A segunda história, “Porta Bem Aberta”, é a minha favorita das três. É a mais cortante. Na trama, jovem pede a sua amante que vingue o seu ex-professor que o humilhou no passado. O professor agora é um homem famoso pelo sucesso de um romance recém-publicado. A mulher chega até o gabinete do professor, que prefere que sua porta esteja sempre aberta, por temor de ser mal compreendido em uma situação complicada com estudantes, e procura seduzi-lo. O momento da leitura do trecho erótico do romance é o melhor do filme, certamente, e um dos melhores do ano. Este segmento é o mais longo do filme, mas nem parece, já que toda a tensão da cena da leitura é bem empolgante, assim como a conversa dos dois após a leitura. Destaque para a excelente interpretação de Mori Katsuki, uma atriz de poucos filmes.

A terceira história, “Mais uma Vez”, talvez seja a que tocará um número maior de espectadores, que se identificarão com o arrependimento pelo não-dito, e o quanto isso pode tornar a vida de uma pessoa infeliz. Na trama, duas mulheres se encontram em uma escada rolante. Aparentemente elas são velhas conhecidas dos tempos de escola que não se viam há vinte anos. Há um plot twist que funciona tanto como surpresa quanto como elemento para construção de um momento de beleza e de ternura entre as duas.

A vontade de ver mais Hamaguchi é inevitável.

+ DOIS FILMES

O HOMEM IDEAL ((Ich Bin Dein Mensch)

Um filme que traz uma proposta que vai além de discutir as possibilidades de haver alma para inteligências artificiais avançadas, como em BLADE RUNNER - O CAÇADOR DE ANDRÓIDES e A.I. – INTELIGÊNCIA ARTIFICIAL. A diretora Maria Schrader usa o tema para lidar com a questão da solidão nestes tempos de discussão sobre algoritmos. Interessante como algumas coisas me incomodaram, como o fato de o androide não ter uma função outra que não fosse satisfazer como um escravo todas as vontades de sua dona e não ter direito a ter nem mesmo uma carteira de identidade ou um dinheiro no bolso para qualquer coisa. Mas talvez me fazer pensar nisso seja parte da força de O HOMEM IDEAL (2021), que trata, de modo inconsciente ou não, de um fetiche, por mais que estejamos diante de uma obra com uma disposição muito maior para falar de amor e discutir sentimentos. Achei a atriz que ganhou o Urso de Prata, Maren Eggert, muito boa.

ATAQUE DOS CÃES (The Power of the Dog)

Tive que ver duas vezes. Da primeira vez, à noite, minha alergia me deixou embriagado de sono e fiquei lutando para ver ATAQUE DOS CÃES (2021), de Jane Campion, até o final e nem é preciso dizer que não é possível nem entender direito desse jeito. A revisão acabou por ser útil também para observar certos detalhes que aparecem logo nos primeiros 20 minutos. Detalhes como a flor de papel, a menção ao piano, o banho, as repetidas citações ao amigo falecido Bronco Henry, a toalha e a fala inicial de Pete sobre a importância de cuidar da mãe.
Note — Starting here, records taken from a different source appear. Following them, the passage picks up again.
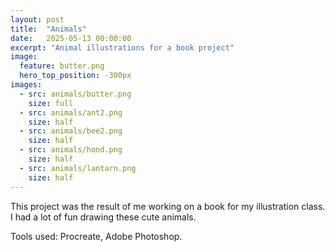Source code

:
 ```yaml
---
layout: post
title:  "Animals"
date:   2025-05-13 00:00:00
excerpt: "Animal illustrations for a book project"
image:
  feature: butter.png
  hero_top_position: -300px
images:
  - src: animals/butter.png
    size: full
  - src: animals/ant2.png
    size: half
  - src: animals/bee2.png
    size: half
  - src: animals/hond.png
    size: half
  - src: animals/lantarn.png
    size: half
---
```


This project was the result of me working on a book for my illustration class. I had a lot of fun drawing these cute animals.

Tools used: Procreate, Adobe Photoshop.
Ou seja, trata-se de um filme muito bem pensado no roteiro, embora seja também caprichado na câmera, na preferência pouco usual por cenas demasiado escuras nos interiores, na divisão por capítulos (desnecessária talvez?). E é um filme também bem preocupado em lidar com os aspectos psicológicos de seu quarteto principal de personagens, o misógino Phil (Cumberbatch), a viúva solitária e alcoólatra Rose (Dunst), o irmão disposto a se desfazer da imagem grosseira do macho vaqueiro George (Plemons) e o rapaz delicado estudante de medicina Peter (Smit-McPhee). Os quatro têm seus problemas, que se apresentam nas sombras, ocultos. Lá pelo meio do filme é que ficamos sabendo sobre o que é ATAQUE DOS CÃES e é curioso como o cinema recente vem tratando da temática da homossexualidade dentro de um espaço-tempo tão opressor como o "velho oeste" (embora aqui não seja assim tão velho, pois se passa já nos anos 1920). Foi assim com FIRST COW, foi assim com UM FASCINANTE NOVO MUNDO. O primeiro abordando a relação homoafetiva masculina; o segundo, a feminina. A diferença é que parece ser mais tabu abordar essa relação masculina, por causa do ambiente mais machista e mais rude. Esse tipo de tema e de abordagem é bem-vindo nesses tempos de obscurantismo.

Agradecimentos à Paula pela companhia durante as sessões.